## ABOUT THIS TASK:
Of the material below, only the lines from the line containing "au Rouge, lorsque" down to the line containing "sont toutes enclenchées." belong in the answer, written out exactly.

## RECORDS SHOWN:

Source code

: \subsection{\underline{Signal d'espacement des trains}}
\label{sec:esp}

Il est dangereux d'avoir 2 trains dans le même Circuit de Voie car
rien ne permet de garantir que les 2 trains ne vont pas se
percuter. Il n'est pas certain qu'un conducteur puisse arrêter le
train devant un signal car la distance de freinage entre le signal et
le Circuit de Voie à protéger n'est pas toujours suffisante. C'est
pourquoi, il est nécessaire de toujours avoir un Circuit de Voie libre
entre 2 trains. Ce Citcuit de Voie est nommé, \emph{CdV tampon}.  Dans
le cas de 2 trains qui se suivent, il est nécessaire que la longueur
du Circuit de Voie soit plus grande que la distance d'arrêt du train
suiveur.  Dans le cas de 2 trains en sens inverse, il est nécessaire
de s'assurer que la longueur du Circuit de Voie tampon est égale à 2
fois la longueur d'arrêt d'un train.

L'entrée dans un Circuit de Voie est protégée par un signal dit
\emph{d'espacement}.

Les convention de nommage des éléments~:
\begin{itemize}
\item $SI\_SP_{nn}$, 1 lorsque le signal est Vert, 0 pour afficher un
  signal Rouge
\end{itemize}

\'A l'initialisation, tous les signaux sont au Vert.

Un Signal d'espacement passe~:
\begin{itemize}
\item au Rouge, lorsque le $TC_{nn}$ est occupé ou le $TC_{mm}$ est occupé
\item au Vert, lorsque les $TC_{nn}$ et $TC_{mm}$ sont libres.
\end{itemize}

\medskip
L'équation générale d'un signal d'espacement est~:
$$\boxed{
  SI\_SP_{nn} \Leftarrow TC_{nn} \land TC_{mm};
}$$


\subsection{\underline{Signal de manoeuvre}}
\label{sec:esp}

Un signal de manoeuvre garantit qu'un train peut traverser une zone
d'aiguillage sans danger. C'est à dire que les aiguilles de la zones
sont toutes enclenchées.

==

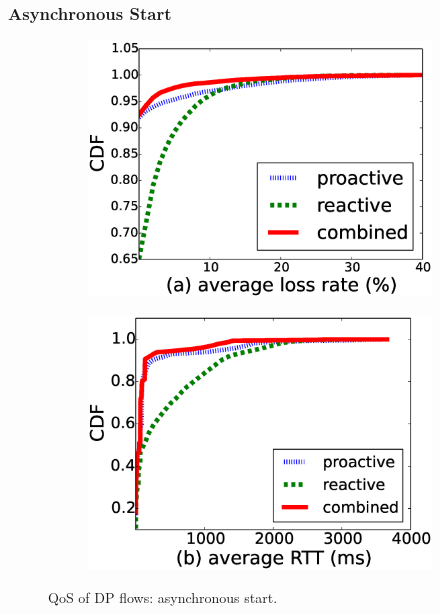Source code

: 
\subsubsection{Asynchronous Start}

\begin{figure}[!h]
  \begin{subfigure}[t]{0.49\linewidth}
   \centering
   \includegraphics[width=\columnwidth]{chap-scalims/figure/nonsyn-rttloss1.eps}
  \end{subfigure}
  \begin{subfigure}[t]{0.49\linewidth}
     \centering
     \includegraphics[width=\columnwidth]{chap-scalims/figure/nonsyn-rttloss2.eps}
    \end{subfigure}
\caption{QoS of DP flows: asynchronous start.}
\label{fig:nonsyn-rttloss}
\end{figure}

## TASK RESULT:
\item au Rouge, lorsque le $TC_{nn}$ est occupé ou le $TC_{mm}$ est occupé
\item au Vert, lorsque les $TC_{nn}$ et $TC_{mm}$ sont libres.
\end{itemize}

\medskip
L'équation générale d'un signal d'espacement est~:
$$\boxed{
  SI\_SP_{nn} \Leftarrow TC_{nn} \land TC_{mm};
}$$


\subsection{\underline{Signal de manoeuvre}}
\label{sec:esp}

Un signal de manoeuvre garantit qu'un train peut traverser une zone
d'aiguillage sans danger. C'est à dire que les aiguilles de la zones
sont toutes enclenchées.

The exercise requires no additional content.